Activity: Copy out the data below from the line containing "- O Eterno, perché" to the line containing "- python 3.8", both lines included, with all images left out.

Data for this task:
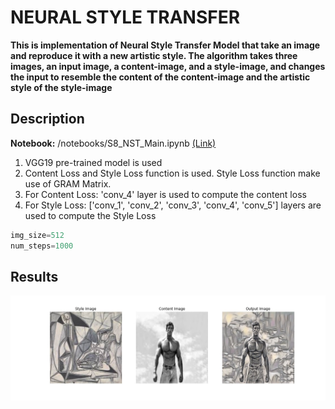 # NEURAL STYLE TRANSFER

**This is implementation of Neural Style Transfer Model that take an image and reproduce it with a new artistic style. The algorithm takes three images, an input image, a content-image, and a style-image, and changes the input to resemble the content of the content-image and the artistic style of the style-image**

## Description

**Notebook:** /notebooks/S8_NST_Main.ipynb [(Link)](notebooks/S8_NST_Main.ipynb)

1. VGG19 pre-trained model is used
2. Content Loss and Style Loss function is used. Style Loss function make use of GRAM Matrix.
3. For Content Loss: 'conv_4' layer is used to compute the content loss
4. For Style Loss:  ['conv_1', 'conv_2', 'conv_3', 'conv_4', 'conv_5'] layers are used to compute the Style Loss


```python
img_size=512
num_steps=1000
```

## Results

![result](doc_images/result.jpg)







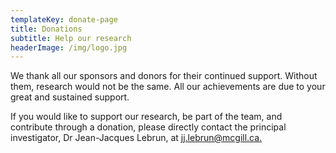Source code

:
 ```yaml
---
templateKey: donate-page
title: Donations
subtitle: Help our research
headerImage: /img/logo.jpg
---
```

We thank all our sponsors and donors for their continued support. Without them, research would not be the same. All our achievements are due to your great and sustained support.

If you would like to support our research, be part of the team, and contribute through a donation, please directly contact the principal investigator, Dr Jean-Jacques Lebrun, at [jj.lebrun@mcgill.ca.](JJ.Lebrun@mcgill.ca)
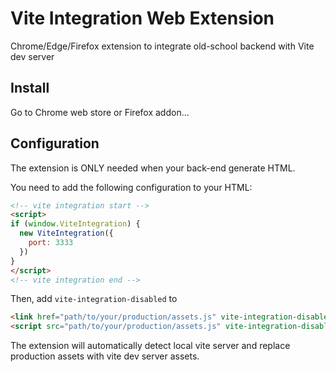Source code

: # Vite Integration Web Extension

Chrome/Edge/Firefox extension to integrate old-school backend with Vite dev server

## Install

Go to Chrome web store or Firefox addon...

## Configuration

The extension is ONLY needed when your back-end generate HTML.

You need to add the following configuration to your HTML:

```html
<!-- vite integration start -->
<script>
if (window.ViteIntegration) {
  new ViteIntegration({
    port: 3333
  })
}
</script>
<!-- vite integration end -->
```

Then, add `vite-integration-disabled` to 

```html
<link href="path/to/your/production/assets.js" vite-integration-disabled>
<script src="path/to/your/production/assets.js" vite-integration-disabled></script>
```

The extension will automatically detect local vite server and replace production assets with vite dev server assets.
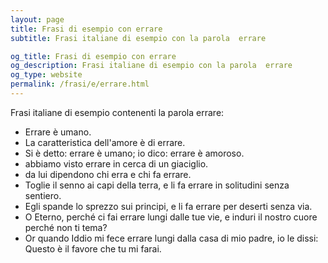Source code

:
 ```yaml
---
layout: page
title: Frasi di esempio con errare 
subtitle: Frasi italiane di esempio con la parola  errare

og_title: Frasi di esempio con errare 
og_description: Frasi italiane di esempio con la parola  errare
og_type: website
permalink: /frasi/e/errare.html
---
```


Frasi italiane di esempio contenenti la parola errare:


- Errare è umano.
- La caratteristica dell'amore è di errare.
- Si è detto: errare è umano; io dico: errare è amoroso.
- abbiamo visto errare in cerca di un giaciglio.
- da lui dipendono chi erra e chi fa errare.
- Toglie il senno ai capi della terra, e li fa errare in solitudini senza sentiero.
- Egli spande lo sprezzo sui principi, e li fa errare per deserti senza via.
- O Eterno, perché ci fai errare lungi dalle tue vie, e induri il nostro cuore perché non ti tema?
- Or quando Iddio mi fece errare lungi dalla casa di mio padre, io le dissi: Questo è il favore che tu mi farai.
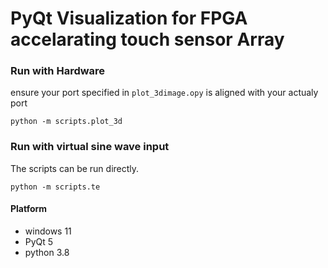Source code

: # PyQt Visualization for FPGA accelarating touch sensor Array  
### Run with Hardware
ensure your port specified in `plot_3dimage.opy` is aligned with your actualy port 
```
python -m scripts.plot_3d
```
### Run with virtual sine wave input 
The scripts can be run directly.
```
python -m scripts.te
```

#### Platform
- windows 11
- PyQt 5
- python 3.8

* * *

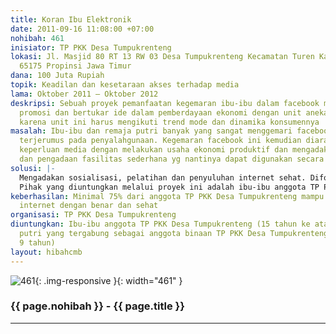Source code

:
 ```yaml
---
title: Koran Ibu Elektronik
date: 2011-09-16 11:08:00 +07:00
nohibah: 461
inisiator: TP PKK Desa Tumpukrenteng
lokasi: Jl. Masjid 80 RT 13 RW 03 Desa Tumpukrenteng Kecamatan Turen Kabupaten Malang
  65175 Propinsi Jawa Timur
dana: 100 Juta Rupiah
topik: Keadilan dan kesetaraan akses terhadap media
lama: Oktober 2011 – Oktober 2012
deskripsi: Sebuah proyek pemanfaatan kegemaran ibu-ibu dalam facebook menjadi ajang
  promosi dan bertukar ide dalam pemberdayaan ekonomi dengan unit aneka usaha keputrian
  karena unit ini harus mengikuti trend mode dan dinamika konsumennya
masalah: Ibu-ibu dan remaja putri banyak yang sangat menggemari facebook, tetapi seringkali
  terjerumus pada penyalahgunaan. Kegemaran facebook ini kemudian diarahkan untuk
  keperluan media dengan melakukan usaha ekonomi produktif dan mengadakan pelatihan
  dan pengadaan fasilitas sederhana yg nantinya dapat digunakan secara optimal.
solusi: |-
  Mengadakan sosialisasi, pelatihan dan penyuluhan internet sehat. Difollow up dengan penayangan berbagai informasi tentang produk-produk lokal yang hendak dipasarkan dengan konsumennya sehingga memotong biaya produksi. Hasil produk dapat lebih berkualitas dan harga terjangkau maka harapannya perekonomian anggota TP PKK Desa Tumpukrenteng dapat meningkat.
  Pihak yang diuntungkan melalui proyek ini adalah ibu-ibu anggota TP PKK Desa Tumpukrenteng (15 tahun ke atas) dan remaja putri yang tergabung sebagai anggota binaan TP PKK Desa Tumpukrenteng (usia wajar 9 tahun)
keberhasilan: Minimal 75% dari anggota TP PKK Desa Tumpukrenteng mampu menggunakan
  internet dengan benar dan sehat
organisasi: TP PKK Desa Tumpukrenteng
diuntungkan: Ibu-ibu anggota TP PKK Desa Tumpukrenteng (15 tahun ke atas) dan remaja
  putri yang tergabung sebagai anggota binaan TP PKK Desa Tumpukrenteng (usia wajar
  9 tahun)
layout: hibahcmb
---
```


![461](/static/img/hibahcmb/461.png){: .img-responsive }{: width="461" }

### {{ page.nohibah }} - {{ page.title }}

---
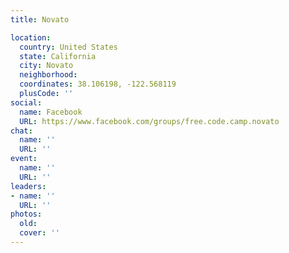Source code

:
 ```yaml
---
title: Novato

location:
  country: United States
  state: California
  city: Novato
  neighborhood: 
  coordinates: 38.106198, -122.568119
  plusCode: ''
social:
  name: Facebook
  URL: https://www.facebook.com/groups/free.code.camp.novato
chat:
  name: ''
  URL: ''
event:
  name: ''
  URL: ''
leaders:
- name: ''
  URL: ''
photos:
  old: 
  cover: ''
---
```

Solution to this exercise:
- O Eterno, perché ci fai errare lungi dalle tue vie, e induri il nostro cuore perché non ti tema?
- Or quando Iddio mi fece errare lungi dalla casa di mio padre, io le dissi: Questo è il favore che tu mi farai.
Source code

: # PyQt Visualization for FPGA accelarating touch sensor Array  
### Run with Hardware
ensure your port specified in `plot_3dimage.opy` is aligned with your actualy port 
```
python -m scripts.plot_3d
```
### Run with virtual sine wave input 
The scripts can be run directly.
```
python -m scripts.te
```

#### Platform
- windows 11
- PyQt 5
- python 3.8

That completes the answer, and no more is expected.